As a general consideration, actions that improve productivity and adult and young survival should be implemented, at least, in the critical subpopulations. Our results showed that increasing the number of managed subpopulations offered better results than lengthening the time period of management (Supplementary Table S4, Fig. 2A). Predator control has been implemented as a useful and cost-effective tool to increase breeding success of ground nesters[69,70] (but see also[69-73]) and could be evaluated for Dupont’s Lark. Food supplementation enhances population viability in endangered species[74,75] and could be introduced as a short-term action in critical subpopulations. Particularly, sown sheep dung could simulate grazing in terms of coprophagous availability[76]. Habitat management showed a high potential for improving the viability of the metapopulation, as the action over a small subset of subpopulations had an effect on the whole metapopulation persistence (Fig. 2). Habitat restoration has been successfully carried out in Dupont’s Lark peripheral subpopulations successfully[50] and may be implemented in the short term in critical areas, including shrub clearing and tree removal. In the medium term, the reintroduction of extensive grazing is the most recommended measure, as it preserves habitat quality and food availability in shrub steppes.
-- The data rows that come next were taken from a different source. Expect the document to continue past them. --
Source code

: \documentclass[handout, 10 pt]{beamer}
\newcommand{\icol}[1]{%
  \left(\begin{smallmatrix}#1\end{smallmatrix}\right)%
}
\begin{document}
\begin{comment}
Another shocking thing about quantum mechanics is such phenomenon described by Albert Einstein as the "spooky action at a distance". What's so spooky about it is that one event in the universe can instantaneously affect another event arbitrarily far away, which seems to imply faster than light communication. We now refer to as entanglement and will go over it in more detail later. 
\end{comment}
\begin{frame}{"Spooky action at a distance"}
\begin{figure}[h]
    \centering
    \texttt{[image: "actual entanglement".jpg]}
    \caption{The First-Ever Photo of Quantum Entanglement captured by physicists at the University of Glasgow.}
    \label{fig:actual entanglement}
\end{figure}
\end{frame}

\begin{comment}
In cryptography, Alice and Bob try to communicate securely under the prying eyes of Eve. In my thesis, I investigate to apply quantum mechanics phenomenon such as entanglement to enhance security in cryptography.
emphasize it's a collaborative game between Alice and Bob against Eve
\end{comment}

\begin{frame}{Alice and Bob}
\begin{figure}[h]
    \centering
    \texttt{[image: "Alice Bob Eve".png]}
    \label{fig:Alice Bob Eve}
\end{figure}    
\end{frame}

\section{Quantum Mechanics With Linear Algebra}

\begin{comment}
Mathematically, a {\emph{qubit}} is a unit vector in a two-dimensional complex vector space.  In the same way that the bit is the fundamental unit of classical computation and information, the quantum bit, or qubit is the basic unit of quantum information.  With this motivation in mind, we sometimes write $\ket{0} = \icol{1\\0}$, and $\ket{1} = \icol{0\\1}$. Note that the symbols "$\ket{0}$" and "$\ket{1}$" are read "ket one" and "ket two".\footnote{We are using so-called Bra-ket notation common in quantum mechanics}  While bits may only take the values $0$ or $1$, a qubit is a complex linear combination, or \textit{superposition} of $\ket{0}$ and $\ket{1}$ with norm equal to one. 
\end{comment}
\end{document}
Translocations offer a good opportunity for management and should be explored as a useful tool for short-time rescue of small subpopulations at imminent extinction risk, but must be applied with caution, as the simulations showed that increasing the number of yearly harvested individuals up to 20 (10 males and 10 females) could promote a significant reduction in the metapopulation time to extinction. Moving a low number of individuals can balance the conservation of critical subpopulations with metapopulation persistence. Special attention must be paid to donor subpopulations, as the effects in the reduction of their time to extinction were significant in almost all scenarios of harvesting. The effects were slight up to 10 individuals (5 males, 5 females) harvested yearly (Fig. 3B), but with strong improvements in recipient subpopulations. Thus, this measure should be considered as a short-term way to reinforce subpopulations facing imminent extinction or rescue recently extinct ones. More research is needed regarding translocations, as they could play an important role in mitigating inbreeding and increasing allele diversity in such a fragmented population, considering that more than 50% of the Spanish subpopulations are below 5 individuals[50] and gene flow is lacking[39].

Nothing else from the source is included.